Perdón, qué bonito nombre tienes
Hará bastante tiempo devoré un artículo de Íñigo Domínguez que, bajo palio instructivo, acabó revelándose como un conmovedor y chispeante estallido de italofilia. De todas las peculiaridades entrañables de la idiosincrasia italiana que pude aprender de un gran conocedor de la misma, resaltaba balsámica la disponibilidad inenarrable para otorgar el perdón, incluso confinando en ocasiones a un limbo invisible la necesidad de la penitencia. Sí, los italianos creen en la expiación, pero menos que nosotros; un pueblo que abjura de la Santa Inquisición desde el siglo XIX pero a día de hoy añora lúbricamente sus capirotes cada vez que se destapa un caso de corrupción.
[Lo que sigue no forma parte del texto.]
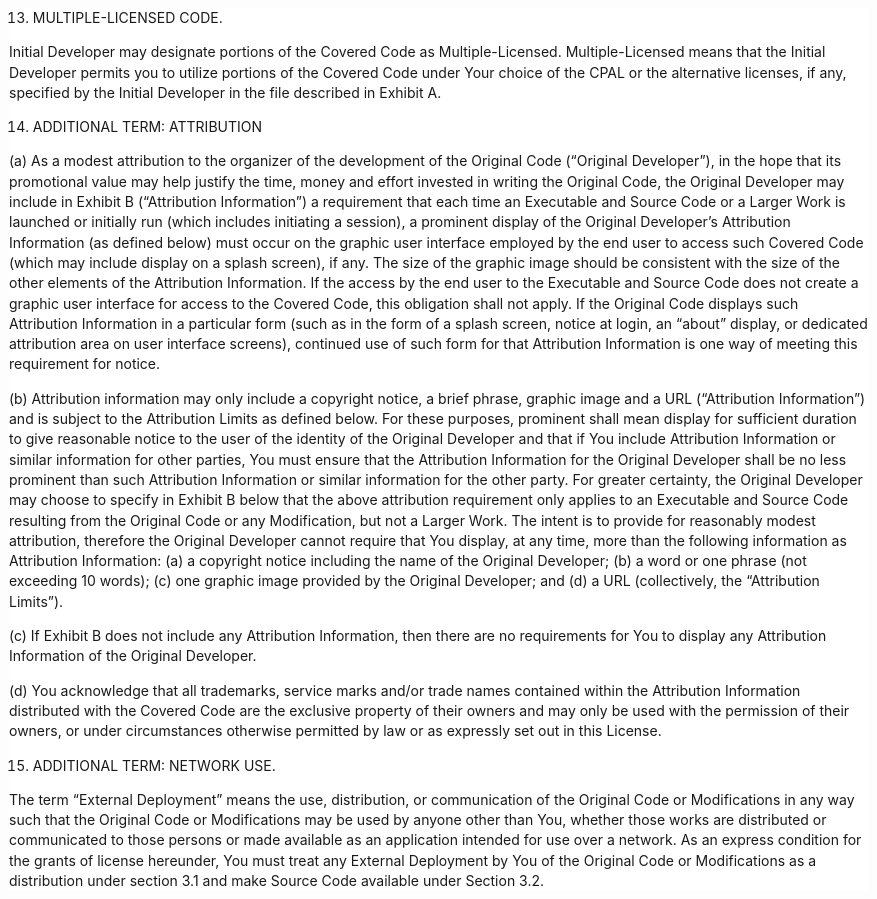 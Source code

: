 13. MULTIPLE-LICENSED CODE.

Initial Developer may designate portions of the Covered Code as Multiple-Licensed. Multiple-Licensed means that the Initial Developer permits you to utilize portions of the Covered Code under Your choice of the CPAL or the alternative licenses, if any, specified by the Initial Developer in the file described in Exhibit A.

14. ADDITIONAL TERM: ATTRIBUTION

(a) As a modest attribution to the organizer of the development of the Original Code (“Original Developer”), in the hope that its promotional value may help justify the time, money and effort invested in writing the Original Code, the Original Developer may include in Exhibit B (“Attribution Information”) a requirement that each time an Executable and Source Code or a Larger Work is launched or initially run (which includes initiating a session), a prominent display of the Original Developer’s Attribution Information (as defined below) must occur on the graphic user interface employed by the end user to access such Covered Code (which may include display on a splash screen), if any. The size of the graphic image should be consistent with the size of the other elements of the Attribution Information. If the access by the end user to the Executable and Source Code does not create a graphic user interface for access to the Covered Code, this obligation shall not apply. If the Original Code displays such Attribution Information in a particular form (such as in the form of a splash screen, notice at login, an “about” display, or dedicated attribution area on user interface screens), continued use of such form for that Attribution Information is one way of meeting this requirement for notice.

(b) Attribution information may only include a copyright notice, a brief phrase, graphic image and a URL (“Attribution Information”) and is subject to the Attribution Limits as defined below. For these purposes, prominent shall mean display for sufficient duration to give reasonable notice to the user of the identity of the Original Developer and that if You include Attribution Information or similar information for other parties, You must ensure that the Attribution Information for the Original Developer shall be no less prominent than such Attribution Information or similar information for the other party. For greater certainty, the Original Developer may choose to specify in Exhibit B below that the above attribution requirement only applies to an Executable and Source Code resulting from the Original Code or any Modification, but not a Larger Work. The intent is to provide for reasonably modest attribution, therefore the Original Developer cannot require that You display, at any time, more than the following information as Attribution Information: (a) a copyright notice including the name of the Original Developer; (b) a word or one phrase (not exceeding 10 words); (c) one graphic image provided by the Original Developer; and (d) a URL (collectively, the “Attribution Limits”).

(c) If Exhibit B does not include any Attribution Information, then there are no requirements for You to display any Attribution Information of the Original Developer.

(d) You acknowledge that all trademarks, service marks and/or trade names contained within the Attribution Information distributed with the Covered Code are the exclusive property of their owners and may only be used with the permission of their owners, or under circumstances otherwise permitted by law or as expressly set out in this License.

15. ADDITIONAL TERM: NETWORK USE.

The term “External Deployment” means the use, distribution, or communication of the Original Code or Modifications in any way such that the Original Code or Modifications may be used by anyone other than You, whether those works are distributed or communicated to those persons or made available as an application intended for use over a network. As an express condition for the grants of license hereunder, You must treat any External Deployment by You of the Original Code or Modifications as a distribution under section 3.1 and make Source Code available under Section 3.2.
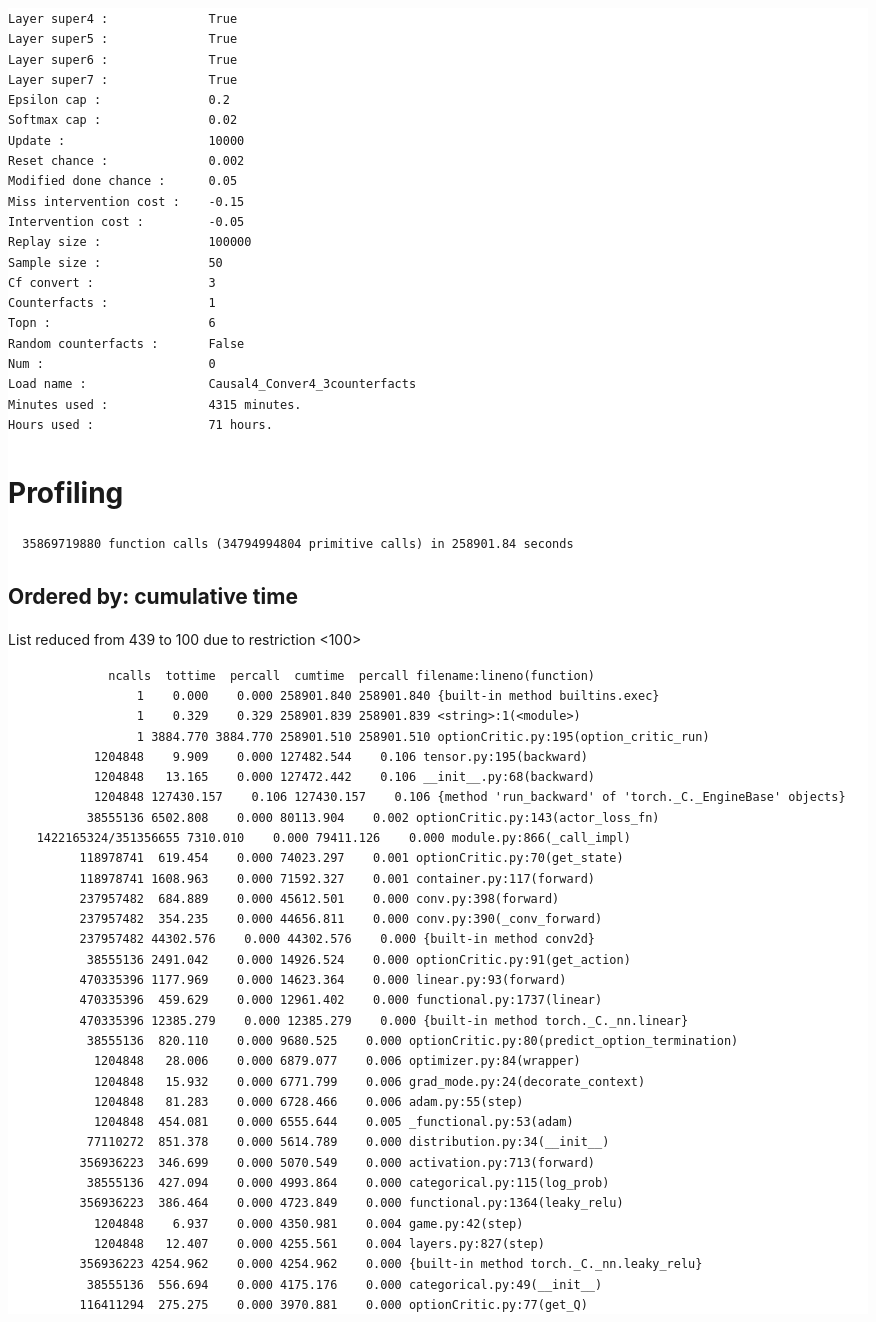     Layer super4 :              True
    Layer super5 :              True
    Layer super6 :              True
    Layer super7 :              True
    Epsilon cap :               0.2
    Softmax cap :               0.02
    Update :                    10000
    Reset chance :              0.002
    Modified done chance :      0.05
    Miss intervention cost :    -0.15
    Intervention cost :         -0.05
    Replay size :               100000
    Sample size :               50
    Cf convert :                3
    Counterfacts :              1
    Topn :                      6
    Random counterfacts :       False
    Num :                       0
    Load name :                 Causal4_Conver4_3counterfacts
    Minutes used :              4315 minutes.
    Hours used :                71 hours.

# Profiling


      35869719880 function calls (34794994804 primitive calls) in 258901.84 seconds

##    Ordered by: cumulative time
   List reduced from 439 to 100 due to restriction <100>

                  ncalls  tottime  percall  cumtime  percall filename:lineno(function)
                      1    0.000    0.000 258901.840 258901.840 {built-in method builtins.exec}
                      1    0.329    0.329 258901.839 258901.839 <string>:1(<module>)
                      1 3884.770 3884.770 258901.510 258901.510 optionCritic.py:195(option_critic_run)
                1204848    9.909    0.000 127482.544    0.106 tensor.py:195(backward)
                1204848   13.165    0.000 127472.442    0.106 __init__.py:68(backward)
                1204848 127430.157    0.106 127430.157    0.106 {method 'run_backward' of 'torch._C._EngineBase' objects}
               38555136 6502.808    0.000 80113.904    0.002 optionCritic.py:143(actor_loss_fn)
        1422165324/351356655 7310.010    0.000 79411.126    0.000 module.py:866(_call_impl)
              118978741  619.454    0.000 74023.297    0.001 optionCritic.py:70(get_state)
              118978741 1608.963    0.000 71592.327    0.001 container.py:117(forward)
              237957482  684.889    0.000 45612.501    0.000 conv.py:398(forward)
              237957482  354.235    0.000 44656.811    0.000 conv.py:390(_conv_forward)
              237957482 44302.576    0.000 44302.576    0.000 {built-in method conv2d}
               38555136 2491.042    0.000 14926.524    0.000 optionCritic.py:91(get_action)
              470335396 1177.969    0.000 14623.364    0.000 linear.py:93(forward)
              470335396  459.629    0.000 12961.402    0.000 functional.py:1737(linear)
              470335396 12385.279    0.000 12385.279    0.000 {built-in method torch._C._nn.linear}
               38555136  820.110    0.000 9680.525    0.000 optionCritic.py:80(predict_option_termination)
                1204848   28.006    0.000 6879.077    0.006 optimizer.py:84(wrapper)
                1204848   15.932    0.000 6771.799    0.006 grad_mode.py:24(decorate_context)
                1204848   81.283    0.000 6728.466    0.006 adam.py:55(step)
                1204848  454.081    0.000 6555.644    0.005 _functional.py:53(adam)
               77110272  851.378    0.000 5614.789    0.000 distribution.py:34(__init__)
              356936223  346.699    0.000 5070.549    0.000 activation.py:713(forward)
               38555136  427.094    0.000 4993.864    0.000 categorical.py:115(log_prob)
              356936223  386.464    0.000 4723.849    0.000 functional.py:1364(leaky_relu)
                1204848    6.937    0.000 4350.981    0.004 game.py:42(step)
                1204848   12.407    0.000 4255.561    0.004 layers.py:827(step)
              356936223 4254.962    0.000 4254.962    0.000 {built-in method torch._C._nn.leaky_relu}
               38555136  556.694    0.000 4175.176    0.000 categorical.py:49(__init__)
              116411294  275.275    0.000 3970.881    0.000 optionCritic.py:77(get_Q)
Recordemos que Rita Barberá todavía no había defendido sus argumentos cuando de su muerte sórdida precedida de whisky se hizo Carnaval, todavía con el cuerpo sin enfriarse.
De ese modo, podemos entender que Silvio Berlusconi y sus festejos africanos con las velinas, el primer vaho de un torrente de inmoralidad que parecía beber de la fascista Saló –o de Sodoma, por algo las equiparó Pasolini-; así como su indisoluble matrimonio con la corrupción, no indignaban tanto al italiano medio como que ¡pudiera haber consumido cocaína! En una tétrica regurgitación de El padrino, y con ella del pensamiento del Don, la historia se repetía: Dios, y nosotros, te perdonamos que mates, que trafiques, que estafes y que explotes a mujeres si… bautizas a tus vástagos, te casas como es debido con una chica limpia y tienes un bolsillo pronto para la limosna de los parias, pero… ay de ti si te acercas a la droga. Muchos montarán comprensiblemente en cólera; a mí, curtida y apaleada, ya sólo me invade el alivio. Porque perdonar sin ambages los mandamientos sexto y séptimo, delicioso acto de misericordia, no lo consigue ni el más progre y condescendiente de los periodistas. Justo al revés: respecto a genitales y billetes, hay mucho donde revolcarse y salir henchido, sintiéndose uno virtuoso entre tamaña inmundicia. Comparándose por lo bajo, nuestro deporte preferido.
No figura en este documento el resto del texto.